Publié le 17 janvier 2022 Mis à jour le 24 janvier 2022

Des travaux récents montrent qu’à l’âge adulte, le gène Prdm12 contrôle l’excitabilité des neurones spécialisés dans la perception de la douleur. Ils ont notamment observé que les souris dépourvues de Prdm12 présentent une réponse réduite à la capsaïcine, le composant actif du piment et, inversement, une hypersensibilité à la douleur inflammatoire induite par le formol. Le gène Prdm 12 constitue donc une cible pour le développement de nouveaux anti-douleurs.
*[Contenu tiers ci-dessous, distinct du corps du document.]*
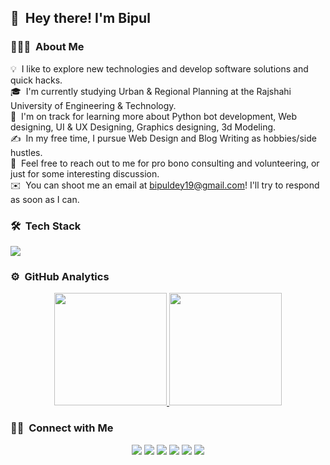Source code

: 
 ## 👋 &nbsp;Hey there! I'm Bipul

### 👨🏻‍💻 &nbsp;About Me

💡 &nbsp;I like to explore new technologies and develop software solutions and quick hacks.\
🎓 &nbsp;I'm currently studying Urban & Regional Planning at the Rajshahi University of Engineering & Technology.\
🌱 &nbsp;I'm on track for learning more about Python bot development, Web designing, UI & UX Designing, Graphics designing, 3d Modeling.\
✍️ &nbsp;In my free time, I pursue Web Design and Blog Writing as hobbies/side hustles.\
💬 &nbsp;Feel free to reach out to me for pro bono consulting and volunteering, or just for some interesting discussion.\
✉️ &nbsp;You can shoot me an email at bipuldey19@gmail.com! I'll try to respond as soon as I can.

### 🛠 &nbsp;Tech Stack

<p align="left">
  <a href="https://skillicons.dev">
    <img src="https://skillicons.dev/icons?i=git,docker,c,python,django,flask,react,nodejs,javascript,html,css,bootstrap,tailwind,illustrator,photoshop,figma" />
  </a>
</p>


### ⚙️ &nbsp;GitHub Analytics

<p align="center">
<a href="https://github.com/bipuldey19">
  <img height="180em" src="https://github-readme-stats-eight-theta.vercel.app/api?username=bipuldey19&show_icons=true&theme=algolia&include_all_commits=true&count_private=true"/>
  <img height="180em" src="https://github-readme-stats-eight-theta.vercel.app/api/top-langs/?username=bipuldey19&layout=compact&langs_count=8&theme=algolia"/>
</a>
</p>

### 🤝🏻 &nbsp;Connect with Me

<p align="center">
<a href="https://www.bippuldey.com"><img src="https://img.shields.io/badge/-bipuldey.com-3423A6?style=flat&logo=Google-Chrome&logoColor=white"/></a>
<a href="https://www.linkedin.com/in/bipul-dey-782527201"><img src="https://img.shields.io/badge/Bipul%20Dey-0077B5?style=flat&logo=Linkedin&logoColor=white"/></a>
<a href="mailto:bipuldey19@gmail.com"><img src="https://img.shields.io/badge/-bipuldey19@gmail.com-D14836?style=flat&logo=Gmail&logoColor=white"/></a>
<a href="https://www.instagram.com/bipul_dey19"><img src="https://img.shields.io/badge/-@bipuldey19-E4405F?style=flat&logo=Instagram&logoColor=white"/></a>
<a href="https://facebook.com/bipuldey19"><img src="https://img.shields.io/badge/-@bipuldey19-1877F2?style=flat&logo=Facebook&logoColor=white"/></a>
<a href="https://t.me/bipuldey19"><img src="https://img.shields.io/badge/-@bipuldey19-1769FF?style=flat&logo=Telegram&logoColor=white"/></a>
</p>
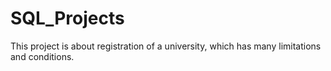 # SQL_Projects

This project is about registration of a university, which has many limitations and conditions. 
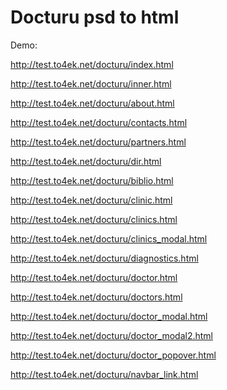 Docturu  psd to html
=======
Demo:

http://test.to4ek.net/docturu/index.html

http://test.to4ek.net/docturu/inner.html

http://test.to4ek.net/docturu/about.html

http://test.to4ek.net/docturu/contacts.html

http://test.to4ek.net/docturu/partners.html

http://test.to4ek.net/docturu/dir.html

http://test.to4ek.net/docturu/biblio.html

http://test.to4ek.net/docturu/clinic.html

http://test.to4ek.net/docturu/clinics.html

http://test.to4ek.net/docturu/clinics_modal.html

http://test.to4ek.net/docturu/diagnostics.html

http://test.to4ek.net/docturu/doctor.html

http://test.to4ek.net/docturu/doctors.html

http://test.to4ek.net/docturu/doctor_modal.html

http://test.to4ek.net/docturu/doctor_modal2.html

http://test.to4ek.net/docturu/doctor_popover.html

http://test.to4ek.net/docturu/navbar_link.html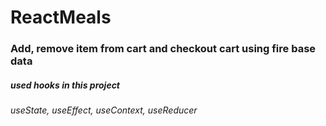 ﻿# ReactMeals

### Add, remove item from cart and checkout cart using fire base data

##### used hooks in this project
*useState, useEffect, useContext, useReducer*
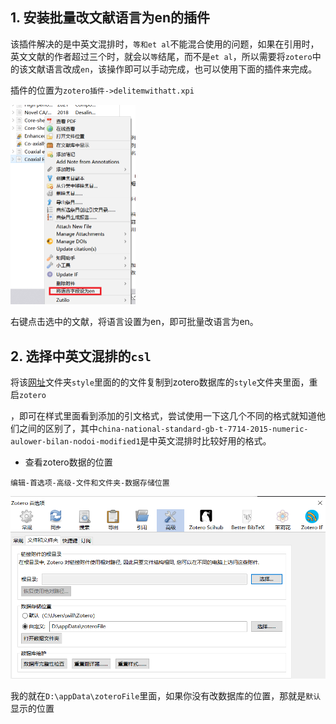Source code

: ## 1. 安装批量改文献语言为en的插件

该插件解决的是中英文混排时，`等和et al`不能混合使用的问题，如果在引用时，英文文献的作者超过三个时，就会以`等`结尾，而不是`et al`，所以需要将`zotero`中的该文献语言改成`en`，该操作即可以手动完成，也可以使用下面的插件来完成。

插件的位置为`zotero插件->delitemwithatt.xpi`

<img src="zotero中英文混排.assets/image-20220102094646845.png" alt="image-20220102094646845" style="zoom:50%;" />

右键点击选中的文献，将语言设置为en，即可批量改语言为en。

## 2. 选择中英文混排的`csl`

将该[网址](https://gitee.com/tughv/zotero-plug-in)文件夹`style`里面的的文件复制到zotero数据库的`style`文件夹里面，重启`zotero`

，即可在样式里面看到添加的引文格式，尝试使用一下这几个不同的格式就知道他们之间的区别了，其中`china-national-standard-gb-t-7714-2015-numeric-aulower-bilan-nodoi-modified1`是中英文混排时比较好用的格式。

- 查看zotero数据的位置

`编辑-首选项-高级-文件和文件夹-数据存储位置`

![image-20220225103231501](zotero中英文混排.assets/image-20220225103231501.png)

我的就在`D:\appData\zoteroFile`里面，如果你没有改数据库的位置，那就是`默认`显示的位置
Être insensible à la douleur peut paraître enviable, pourtant la douleur est utile, elle agit comme un signal d’alarme et permet de diagnostiquer les maladies lorsqu’elle perdure même si la cause initiale a disparu. On parle alors de douleurs chroniques, parmi lesquelles on distingue les douleurs inflammatoires, les plus fréquentes, dues à une lésion des tissus, et neuropathiques, provoquées par une atteinte des nerfs. Les options de traitement de ces douleurs chroniques restent aujourd’hui largement insuffisantes.

Inversement, l’insensibilité congénitale à la douleur est une maladie rare, qui rend les individus incapables de ressentir la douleur, et ce depuis la naissance. Des mutations dans le gène Prdm12 ont été décrites pouvant être responsables de cette maladie. Il y a quelques années, des chercheurs du Laboratoire de Génétique du Développement de la Faculté des Sciences de l‘ULB ont apporté une explication à cette maladie. En effet, ils ont montré que chez la souris Prdm12 est indispensable au développement embryonnaire des nocicepteurs, les neurones spécialisés dans la perception des stimuli intenses potentiellement dangereux pour l’organisme. Sans ce gène Prdm12, les nocicepteurs arrêtent de se développer et meurent.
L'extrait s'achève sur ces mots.